DESCRIPTION OF THE TASK: Searching the material below, find each line that includes the word "Outros", and copy it.

:: EXERCISE MATERIALS

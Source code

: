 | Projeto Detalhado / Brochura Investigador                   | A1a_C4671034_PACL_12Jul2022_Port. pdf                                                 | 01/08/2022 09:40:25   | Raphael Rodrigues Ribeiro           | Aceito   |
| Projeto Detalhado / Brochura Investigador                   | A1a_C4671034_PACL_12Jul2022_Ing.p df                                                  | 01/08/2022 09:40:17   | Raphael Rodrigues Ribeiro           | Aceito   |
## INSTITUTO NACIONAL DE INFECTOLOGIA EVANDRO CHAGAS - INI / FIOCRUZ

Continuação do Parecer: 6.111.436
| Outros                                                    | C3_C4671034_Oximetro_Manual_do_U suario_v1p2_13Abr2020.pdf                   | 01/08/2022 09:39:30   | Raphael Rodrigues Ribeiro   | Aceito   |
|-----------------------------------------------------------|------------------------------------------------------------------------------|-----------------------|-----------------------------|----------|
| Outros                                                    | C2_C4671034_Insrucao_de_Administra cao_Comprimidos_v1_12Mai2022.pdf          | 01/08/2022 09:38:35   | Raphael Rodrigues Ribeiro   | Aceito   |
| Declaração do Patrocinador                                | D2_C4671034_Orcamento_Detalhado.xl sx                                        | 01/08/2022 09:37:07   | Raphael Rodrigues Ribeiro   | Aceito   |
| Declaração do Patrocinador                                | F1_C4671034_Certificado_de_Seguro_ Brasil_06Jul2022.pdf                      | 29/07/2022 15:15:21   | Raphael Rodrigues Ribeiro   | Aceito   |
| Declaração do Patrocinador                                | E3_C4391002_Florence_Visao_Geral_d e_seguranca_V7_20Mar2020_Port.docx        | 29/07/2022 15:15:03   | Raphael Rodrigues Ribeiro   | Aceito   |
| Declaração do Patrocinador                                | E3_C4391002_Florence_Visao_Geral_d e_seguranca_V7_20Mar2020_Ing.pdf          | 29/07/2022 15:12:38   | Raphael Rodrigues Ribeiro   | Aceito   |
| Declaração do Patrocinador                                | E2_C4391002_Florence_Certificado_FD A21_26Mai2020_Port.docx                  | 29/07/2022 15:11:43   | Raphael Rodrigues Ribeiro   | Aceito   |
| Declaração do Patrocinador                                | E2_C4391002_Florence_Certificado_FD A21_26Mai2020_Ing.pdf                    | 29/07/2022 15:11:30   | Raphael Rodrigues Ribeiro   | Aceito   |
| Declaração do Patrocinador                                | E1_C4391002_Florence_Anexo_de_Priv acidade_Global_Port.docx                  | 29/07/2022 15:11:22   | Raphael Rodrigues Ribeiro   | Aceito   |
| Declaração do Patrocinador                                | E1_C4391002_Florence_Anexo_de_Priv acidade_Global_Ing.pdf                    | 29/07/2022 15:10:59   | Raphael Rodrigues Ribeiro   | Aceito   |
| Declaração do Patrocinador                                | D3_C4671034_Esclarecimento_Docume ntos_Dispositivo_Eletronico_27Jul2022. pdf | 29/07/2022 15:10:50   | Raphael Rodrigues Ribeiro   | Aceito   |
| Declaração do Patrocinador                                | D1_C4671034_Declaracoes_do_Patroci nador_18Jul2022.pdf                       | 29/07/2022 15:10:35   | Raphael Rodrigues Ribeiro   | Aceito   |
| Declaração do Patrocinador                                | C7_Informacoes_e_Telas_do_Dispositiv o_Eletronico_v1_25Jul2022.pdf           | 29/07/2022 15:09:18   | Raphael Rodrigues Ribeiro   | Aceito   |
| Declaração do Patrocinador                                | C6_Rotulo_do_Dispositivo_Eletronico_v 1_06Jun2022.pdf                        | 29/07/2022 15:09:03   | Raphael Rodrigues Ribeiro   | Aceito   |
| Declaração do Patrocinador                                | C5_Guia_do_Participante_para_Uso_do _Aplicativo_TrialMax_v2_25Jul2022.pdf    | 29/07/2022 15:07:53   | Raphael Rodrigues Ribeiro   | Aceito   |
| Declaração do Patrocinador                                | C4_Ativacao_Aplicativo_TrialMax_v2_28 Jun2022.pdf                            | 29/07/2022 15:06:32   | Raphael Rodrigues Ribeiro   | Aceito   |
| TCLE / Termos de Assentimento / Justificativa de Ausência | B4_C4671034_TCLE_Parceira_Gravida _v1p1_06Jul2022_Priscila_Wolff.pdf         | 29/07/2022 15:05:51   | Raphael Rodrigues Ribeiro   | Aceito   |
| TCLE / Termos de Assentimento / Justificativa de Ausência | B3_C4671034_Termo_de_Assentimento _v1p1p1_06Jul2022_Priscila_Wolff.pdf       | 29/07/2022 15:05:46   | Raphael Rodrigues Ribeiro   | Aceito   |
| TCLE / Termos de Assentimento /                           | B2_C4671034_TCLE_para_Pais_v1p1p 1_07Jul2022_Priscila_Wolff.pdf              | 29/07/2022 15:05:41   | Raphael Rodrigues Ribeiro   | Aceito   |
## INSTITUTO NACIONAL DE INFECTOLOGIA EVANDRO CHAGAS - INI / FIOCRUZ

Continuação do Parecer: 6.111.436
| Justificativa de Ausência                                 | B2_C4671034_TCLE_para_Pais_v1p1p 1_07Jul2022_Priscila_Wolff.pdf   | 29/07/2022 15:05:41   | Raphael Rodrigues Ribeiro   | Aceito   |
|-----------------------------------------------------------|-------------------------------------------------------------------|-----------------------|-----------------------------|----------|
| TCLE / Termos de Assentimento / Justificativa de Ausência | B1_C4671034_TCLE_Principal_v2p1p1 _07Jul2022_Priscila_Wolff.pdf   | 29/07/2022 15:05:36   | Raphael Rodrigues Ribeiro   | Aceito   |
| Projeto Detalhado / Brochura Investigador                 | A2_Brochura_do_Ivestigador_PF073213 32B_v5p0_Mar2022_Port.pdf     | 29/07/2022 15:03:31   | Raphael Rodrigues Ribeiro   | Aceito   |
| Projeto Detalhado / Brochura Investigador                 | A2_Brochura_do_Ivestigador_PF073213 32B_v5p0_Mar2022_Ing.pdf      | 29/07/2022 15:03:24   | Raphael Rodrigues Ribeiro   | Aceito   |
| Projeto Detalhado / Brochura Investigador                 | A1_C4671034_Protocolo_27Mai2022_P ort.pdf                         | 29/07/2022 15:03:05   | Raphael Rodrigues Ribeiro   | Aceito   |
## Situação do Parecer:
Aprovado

::::

SOLVED EXERCISE:
| Outros                                                    | C3_C4671034_Oximetro_Manual_do_U suario_v1p2_13Abr2020.pdf                   | 01/08/2022 09:39:30   | Raphael Rodrigues Ribeiro   | Aceito   |
| Outros                                                    | C2_C4671034_Insrucao_de_Administra cao_Comprimidos_v1_12Mai2022.pdf          | 01/08/2022 09:38:35   | Raphael Rodrigues Ribeiro   | Aceito   |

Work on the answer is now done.